Below are some entries; can you quote all of them exactly?

====

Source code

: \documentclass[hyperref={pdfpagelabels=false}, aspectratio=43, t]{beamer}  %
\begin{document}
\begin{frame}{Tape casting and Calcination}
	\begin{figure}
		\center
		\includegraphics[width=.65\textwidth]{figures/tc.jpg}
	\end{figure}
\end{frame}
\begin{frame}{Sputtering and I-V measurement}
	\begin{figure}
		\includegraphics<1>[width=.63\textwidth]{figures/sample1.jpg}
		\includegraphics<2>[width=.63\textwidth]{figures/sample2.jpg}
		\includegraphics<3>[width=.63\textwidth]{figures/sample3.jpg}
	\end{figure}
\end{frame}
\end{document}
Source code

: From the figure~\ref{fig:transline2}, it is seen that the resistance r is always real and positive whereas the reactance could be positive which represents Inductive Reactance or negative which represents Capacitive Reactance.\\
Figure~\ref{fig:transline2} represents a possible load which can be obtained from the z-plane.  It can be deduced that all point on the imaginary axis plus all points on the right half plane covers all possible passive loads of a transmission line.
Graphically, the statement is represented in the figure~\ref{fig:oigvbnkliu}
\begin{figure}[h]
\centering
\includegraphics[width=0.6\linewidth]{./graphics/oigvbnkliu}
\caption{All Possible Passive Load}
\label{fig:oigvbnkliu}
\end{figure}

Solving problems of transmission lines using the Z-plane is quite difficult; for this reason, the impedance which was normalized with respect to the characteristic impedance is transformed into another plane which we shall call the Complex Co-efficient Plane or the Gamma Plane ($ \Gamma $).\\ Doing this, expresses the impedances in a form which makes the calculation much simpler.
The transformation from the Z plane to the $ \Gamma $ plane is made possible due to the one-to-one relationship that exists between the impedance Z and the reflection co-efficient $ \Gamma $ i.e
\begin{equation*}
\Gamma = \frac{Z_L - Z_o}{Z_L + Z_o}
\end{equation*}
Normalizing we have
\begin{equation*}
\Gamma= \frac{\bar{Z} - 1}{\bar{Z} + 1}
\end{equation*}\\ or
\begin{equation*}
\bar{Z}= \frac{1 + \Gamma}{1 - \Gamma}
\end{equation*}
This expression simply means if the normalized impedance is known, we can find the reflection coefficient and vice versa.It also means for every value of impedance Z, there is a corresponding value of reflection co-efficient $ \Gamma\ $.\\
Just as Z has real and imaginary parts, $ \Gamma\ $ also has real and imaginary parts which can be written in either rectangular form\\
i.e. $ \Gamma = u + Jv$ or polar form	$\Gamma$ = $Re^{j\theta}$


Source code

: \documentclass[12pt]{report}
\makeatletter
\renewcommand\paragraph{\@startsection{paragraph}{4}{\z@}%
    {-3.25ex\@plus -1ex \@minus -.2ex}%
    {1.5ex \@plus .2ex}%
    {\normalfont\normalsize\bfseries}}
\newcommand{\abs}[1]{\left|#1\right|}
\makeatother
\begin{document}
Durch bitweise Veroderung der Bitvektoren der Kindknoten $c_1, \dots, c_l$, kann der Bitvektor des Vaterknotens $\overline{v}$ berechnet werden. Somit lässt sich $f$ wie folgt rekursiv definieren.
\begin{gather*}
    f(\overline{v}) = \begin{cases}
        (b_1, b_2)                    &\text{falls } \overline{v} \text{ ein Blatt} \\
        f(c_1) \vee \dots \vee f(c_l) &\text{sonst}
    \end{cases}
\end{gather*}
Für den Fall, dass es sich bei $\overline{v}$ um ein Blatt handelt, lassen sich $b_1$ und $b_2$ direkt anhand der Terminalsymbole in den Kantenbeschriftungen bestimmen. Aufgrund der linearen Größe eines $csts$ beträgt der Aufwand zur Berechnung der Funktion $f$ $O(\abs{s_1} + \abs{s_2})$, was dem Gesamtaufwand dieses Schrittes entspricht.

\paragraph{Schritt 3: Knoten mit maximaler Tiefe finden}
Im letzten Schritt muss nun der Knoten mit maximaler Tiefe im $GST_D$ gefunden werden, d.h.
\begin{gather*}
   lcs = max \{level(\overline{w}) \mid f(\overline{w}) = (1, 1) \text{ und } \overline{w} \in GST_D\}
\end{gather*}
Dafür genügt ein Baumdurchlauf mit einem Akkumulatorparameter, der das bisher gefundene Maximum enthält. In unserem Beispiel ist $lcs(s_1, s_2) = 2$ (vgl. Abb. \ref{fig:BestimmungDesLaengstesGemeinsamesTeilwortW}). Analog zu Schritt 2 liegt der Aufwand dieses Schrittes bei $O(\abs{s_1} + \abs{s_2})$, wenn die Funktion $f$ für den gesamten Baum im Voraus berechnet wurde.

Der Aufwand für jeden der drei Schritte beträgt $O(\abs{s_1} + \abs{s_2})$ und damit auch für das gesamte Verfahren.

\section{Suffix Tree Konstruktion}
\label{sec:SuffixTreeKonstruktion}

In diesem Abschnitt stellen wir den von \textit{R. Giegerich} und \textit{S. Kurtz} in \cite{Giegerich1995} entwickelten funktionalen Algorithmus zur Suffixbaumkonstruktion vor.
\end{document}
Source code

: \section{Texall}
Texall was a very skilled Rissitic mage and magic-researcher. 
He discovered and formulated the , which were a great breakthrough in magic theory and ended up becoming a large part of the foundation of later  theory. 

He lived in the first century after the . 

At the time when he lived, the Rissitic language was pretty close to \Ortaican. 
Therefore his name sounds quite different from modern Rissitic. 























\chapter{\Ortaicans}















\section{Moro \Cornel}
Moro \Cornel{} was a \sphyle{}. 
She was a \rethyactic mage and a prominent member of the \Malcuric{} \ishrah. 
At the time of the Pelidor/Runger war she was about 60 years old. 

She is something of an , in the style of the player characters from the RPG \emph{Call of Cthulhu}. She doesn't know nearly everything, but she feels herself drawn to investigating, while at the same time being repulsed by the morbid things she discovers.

====

**Reply**
Source code

: \documentclass[hyperref={pdfpagelabels=false}, aspectratio=43, t]{beamer}  %
\begin{document}
\begin{frame}{Tape casting and Calcination}
	\begin{figure}
		\center
		\includegraphics[width=.65\textwidth]{figures/tc.jpg}
	\end{figure}
\end{frame}
\begin{frame}{Sputtering and I-V measurement}
	\begin{figure}
		\includegraphics<1>[width=.63\textwidth]{figures/sample1.jpg}
		\includegraphics<2>[width=.63\textwidth]{figures/sample2.jpg}
		\includegraphics<3>[width=.63\textwidth]{figures/sample3.jpg}
	\end{figure}
\end{frame}
\end{document}
Source code

: From the figure~\ref{fig:transline2}, it is seen that the resistance r is always real and positive whereas the reactance could be positive which represents Inductive Reactance or negative which represents Capacitive Reactance.\\
Figure~\ref{fig:transline2} represents a possible load which can be obtained from the z-plane.  It can be deduced that all point on the imaginary axis plus all points on the right half plane covers all possible passive loads of a transmission line.
Graphically, the statement is represented in the figure~\ref{fig:oigvbnkliu}
\begin{figure}[h]
\centering
\includegraphics[width=0.6\linewidth]{./graphics/oigvbnkliu}
\caption{All Possible Passive Load}
\label{fig:oigvbnkliu}
\end{figure}

Solving problems of transmission lines using the Z-plane is quite difficult; for this reason, the impedance which was normalized with respect to the characteristic impedance is transformed into another plane which we shall call the Complex Co-efficient Plane or the Gamma Plane ($ \Gamma $).\\ Doing this, expresses the impedances in a form which makes the calculation much simpler.
The transformation from the Z plane to the $ \Gamma $ plane is made possible due to the one-to-one relationship that exists between the impedance Z and the reflection co-efficient $ \Gamma $ i.e
\begin{equation*}
\Gamma = \frac{Z_L - Z_o}{Z_L + Z_o}
\end{equation*}
Normalizing we have
\begin{equation*}
\Gamma= \frac{\bar{Z} - 1}{\bar{Z} + 1}
\end{equation*}\\ or
\begin{equation*}
\bar{Z}= \frac{1 + \Gamma}{1 - \Gamma}
\end{equation*}
This expression simply means if the normalized impedance is known, we can find the reflection coefficient and vice versa.It also means for every value of impedance Z, there is a corresponding value of reflection co-efficient $ \Gamma\ $.\\
Just as Z has real and imaginary parts, $ \Gamma\ $ also has real and imaginary parts which can be written in either rectangular form\\
i.e. $ \Gamma = u + Jv$ or polar form	$\Gamma$ = $Re^{j\theta}$


Source code

: \documentclass[12pt]{report}
\makeatletter
\renewcommand\paragraph{\@startsection{paragraph}{4}{\z@}%
    {-3.25ex\@plus -1ex \@minus -.2ex}%
    {1.5ex \@plus .2ex}%
    {\normalfont\normalsize\bfseries}}
\newcommand{\abs}[1]{\left|#1\right|}
\makeatother
\begin{document}
Durch bitweise Veroderung der Bitvektoren der Kindknoten $c_1, \dots, c_l$, kann der Bitvektor des Vaterknotens $\overline{v}$ berechnet werden. Somit lässt sich $f$ wie folgt rekursiv definieren.
\begin{gather*}
    f(\overline{v}) = \begin{cases}
        (b_1, b_2)                    &\text{falls } \overline{v} \text{ ein Blatt} \\
        f(c_1) \vee \dots \vee f(c_l) &\text{sonst}
    \end{cases}
\end{gather*}
Für den Fall, dass es sich bei $\overline{v}$ um ein Blatt handelt, lassen sich $b_1$ und $b_2$ direkt anhand der Terminalsymbole in den Kantenbeschriftungen bestimmen. Aufgrund der linearen Größe eines $csts$ beträgt der Aufwand zur Berechnung der Funktion $f$ $O(\abs{s_1} + \abs{s_2})$, was dem Gesamtaufwand dieses Schrittes entspricht.

\paragraph{Schritt 3: Knoten mit maximaler Tiefe finden}
Im letzten Schritt muss nun der Knoten mit maximaler Tiefe im $GST_D$ gefunden werden, d.h.
\begin{gather*}
   lcs = max \{level(\overline{w}) \mid f(\overline{w}) = (1, 1) \text{ und } \overline{w} \in GST_D\}
\end{gather*}
Dafür genügt ein Baumdurchlauf mit einem Akkumulatorparameter, der das bisher gefundene Maximum enthält. In unserem Beispiel ist $lcs(s_1, s_2) = 2$ (vgl. Abb. \ref{fig:BestimmungDesLaengstesGemeinsamesTeilwortW}). Analog zu Schritt 2 liegt der Aufwand dieses Schrittes bei $O(\abs{s_1} + \abs{s_2})$, wenn die Funktion $f$ für den gesamten Baum im Voraus berechnet wurde.

Der Aufwand für jeden der drei Schritte beträgt $O(\abs{s_1} + \abs{s_2})$ und damit auch für das gesamte Verfahren.

\section{Suffix Tree Konstruktion}
\label{sec:SuffixTreeKonstruktion}

In diesem Abschnitt stellen wir den von \textit{R. Giegerich} und \textit{S. Kurtz} in \cite{Giegerich1995} entwickelten funktionalen Algorithmus zur Suffixbaumkonstruktion vor.
\end{document}
Source code

: \section{Texall}
Texall was a very skilled Rissitic mage and magic-researcher. 
He discovered and formulated the , which were a great breakthrough in magic theory and ended up becoming a large part of the foundation of later  theory. 

He lived in the first century after the . 

At the time when he lived, the Rissitic language was pretty close to \Ortaican. 
Therefore his name sounds quite different from modern Rissitic. 























\chapter{\Ortaicans}















\section{Moro \Cornel}
Moro \Cornel{} was a \sphyle{}. 
She was a \rethyactic mage and a prominent member of the \Malcuric{} \ishrah. 
At the time of the Pelidor/Runger war she was about 60 years old. 

She is something of an , in the style of the player characters from the RPG \emph{Call of Cthulhu}. She doesn't know nearly everything, but she feels herself drawn to investigating, while at the same time being repulsed by the morbid things she discovers.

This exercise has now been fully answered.